**WHAT YOU HAVE TO DO**. Reproduce each line from the first in the data through the line that contains "3. **Open in Browser**" exactly; give nothing else.

Stored data entries:
------------------------
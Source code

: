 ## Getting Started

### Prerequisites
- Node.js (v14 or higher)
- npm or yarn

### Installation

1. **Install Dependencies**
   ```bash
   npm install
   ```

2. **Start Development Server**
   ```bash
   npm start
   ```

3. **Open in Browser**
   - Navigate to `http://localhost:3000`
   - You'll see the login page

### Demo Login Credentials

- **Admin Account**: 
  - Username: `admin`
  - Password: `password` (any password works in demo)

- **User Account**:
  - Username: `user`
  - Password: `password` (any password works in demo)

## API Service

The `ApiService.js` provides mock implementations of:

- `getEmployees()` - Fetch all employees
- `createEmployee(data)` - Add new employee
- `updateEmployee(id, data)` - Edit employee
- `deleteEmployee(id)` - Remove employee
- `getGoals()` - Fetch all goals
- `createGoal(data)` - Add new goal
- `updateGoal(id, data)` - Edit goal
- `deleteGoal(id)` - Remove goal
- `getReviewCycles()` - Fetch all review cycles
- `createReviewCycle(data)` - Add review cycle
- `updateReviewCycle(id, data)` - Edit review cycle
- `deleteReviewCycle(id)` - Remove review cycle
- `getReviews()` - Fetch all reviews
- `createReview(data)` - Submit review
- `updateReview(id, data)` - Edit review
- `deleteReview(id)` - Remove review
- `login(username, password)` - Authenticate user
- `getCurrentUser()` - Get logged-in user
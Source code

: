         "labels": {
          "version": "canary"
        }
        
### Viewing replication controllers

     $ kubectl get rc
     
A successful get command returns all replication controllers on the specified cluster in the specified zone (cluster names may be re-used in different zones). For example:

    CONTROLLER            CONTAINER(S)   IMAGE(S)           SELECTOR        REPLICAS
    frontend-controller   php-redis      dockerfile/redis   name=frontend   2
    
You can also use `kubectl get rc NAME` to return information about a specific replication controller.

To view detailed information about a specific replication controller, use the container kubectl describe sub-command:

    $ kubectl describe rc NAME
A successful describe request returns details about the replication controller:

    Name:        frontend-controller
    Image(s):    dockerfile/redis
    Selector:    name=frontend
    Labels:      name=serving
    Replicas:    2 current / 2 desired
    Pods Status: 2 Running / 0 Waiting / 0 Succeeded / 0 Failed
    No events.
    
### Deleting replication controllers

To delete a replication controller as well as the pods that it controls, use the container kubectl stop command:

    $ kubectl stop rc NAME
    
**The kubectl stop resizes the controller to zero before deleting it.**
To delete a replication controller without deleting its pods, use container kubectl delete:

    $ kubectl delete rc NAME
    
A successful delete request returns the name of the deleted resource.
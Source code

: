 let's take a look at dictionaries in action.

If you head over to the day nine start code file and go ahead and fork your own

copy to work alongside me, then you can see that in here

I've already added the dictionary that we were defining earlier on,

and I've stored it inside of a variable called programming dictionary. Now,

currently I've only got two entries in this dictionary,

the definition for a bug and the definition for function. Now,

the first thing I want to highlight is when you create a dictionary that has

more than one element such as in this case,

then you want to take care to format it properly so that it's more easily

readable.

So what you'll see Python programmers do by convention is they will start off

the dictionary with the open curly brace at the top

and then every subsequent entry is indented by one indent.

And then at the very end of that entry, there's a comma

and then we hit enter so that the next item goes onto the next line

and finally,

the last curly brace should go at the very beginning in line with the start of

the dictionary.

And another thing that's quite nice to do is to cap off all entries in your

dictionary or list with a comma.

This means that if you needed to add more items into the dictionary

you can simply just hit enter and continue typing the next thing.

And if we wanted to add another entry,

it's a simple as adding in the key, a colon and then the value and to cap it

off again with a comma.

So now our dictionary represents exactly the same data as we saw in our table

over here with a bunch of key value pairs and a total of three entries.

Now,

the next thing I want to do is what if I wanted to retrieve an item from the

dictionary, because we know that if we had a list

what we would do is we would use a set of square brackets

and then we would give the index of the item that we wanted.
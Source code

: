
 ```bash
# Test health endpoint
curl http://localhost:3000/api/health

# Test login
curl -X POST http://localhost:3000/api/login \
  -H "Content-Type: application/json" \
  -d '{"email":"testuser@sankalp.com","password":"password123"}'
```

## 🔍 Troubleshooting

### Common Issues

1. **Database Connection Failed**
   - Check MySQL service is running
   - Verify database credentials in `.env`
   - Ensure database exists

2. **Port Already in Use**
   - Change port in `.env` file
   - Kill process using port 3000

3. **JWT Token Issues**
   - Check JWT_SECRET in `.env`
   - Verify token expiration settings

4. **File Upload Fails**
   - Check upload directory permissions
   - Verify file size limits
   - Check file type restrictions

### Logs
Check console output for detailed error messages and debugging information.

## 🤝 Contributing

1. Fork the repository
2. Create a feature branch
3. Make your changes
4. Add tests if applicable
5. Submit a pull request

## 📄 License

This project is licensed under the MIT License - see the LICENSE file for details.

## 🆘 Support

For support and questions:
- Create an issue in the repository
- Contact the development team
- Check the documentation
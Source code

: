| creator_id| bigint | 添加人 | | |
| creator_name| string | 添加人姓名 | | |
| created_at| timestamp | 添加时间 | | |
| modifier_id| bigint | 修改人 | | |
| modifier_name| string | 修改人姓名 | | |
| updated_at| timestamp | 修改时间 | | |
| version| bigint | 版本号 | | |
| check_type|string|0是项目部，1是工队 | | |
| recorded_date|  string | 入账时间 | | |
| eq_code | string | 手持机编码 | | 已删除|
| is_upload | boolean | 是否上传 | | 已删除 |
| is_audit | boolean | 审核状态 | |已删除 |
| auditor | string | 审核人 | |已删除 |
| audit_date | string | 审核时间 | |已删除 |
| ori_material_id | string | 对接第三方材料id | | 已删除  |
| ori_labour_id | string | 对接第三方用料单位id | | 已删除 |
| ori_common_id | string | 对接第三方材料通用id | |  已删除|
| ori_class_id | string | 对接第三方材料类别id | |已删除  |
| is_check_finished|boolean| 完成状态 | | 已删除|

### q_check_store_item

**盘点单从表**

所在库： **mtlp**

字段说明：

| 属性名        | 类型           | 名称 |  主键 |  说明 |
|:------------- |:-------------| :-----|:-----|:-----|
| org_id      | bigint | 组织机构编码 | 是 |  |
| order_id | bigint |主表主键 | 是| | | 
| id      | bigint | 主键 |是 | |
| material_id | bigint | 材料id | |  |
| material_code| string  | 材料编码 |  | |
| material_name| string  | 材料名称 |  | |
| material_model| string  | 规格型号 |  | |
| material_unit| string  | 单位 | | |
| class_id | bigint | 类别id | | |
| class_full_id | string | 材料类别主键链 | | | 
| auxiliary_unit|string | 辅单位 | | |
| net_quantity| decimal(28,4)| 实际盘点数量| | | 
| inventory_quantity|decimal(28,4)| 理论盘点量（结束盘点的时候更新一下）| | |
------------------------
**RESULT FOR THIS TASK**.
Source code

: ## Getting Started

### Prerequisites
- Node.js (v14 or higher)
- npm or yarn

### Installation

1. **Install Dependencies**
   ```bash
   npm install
   ```

2. **Start Development Server**
   ```bash
   npm start
   ```

3. **Open in Browser**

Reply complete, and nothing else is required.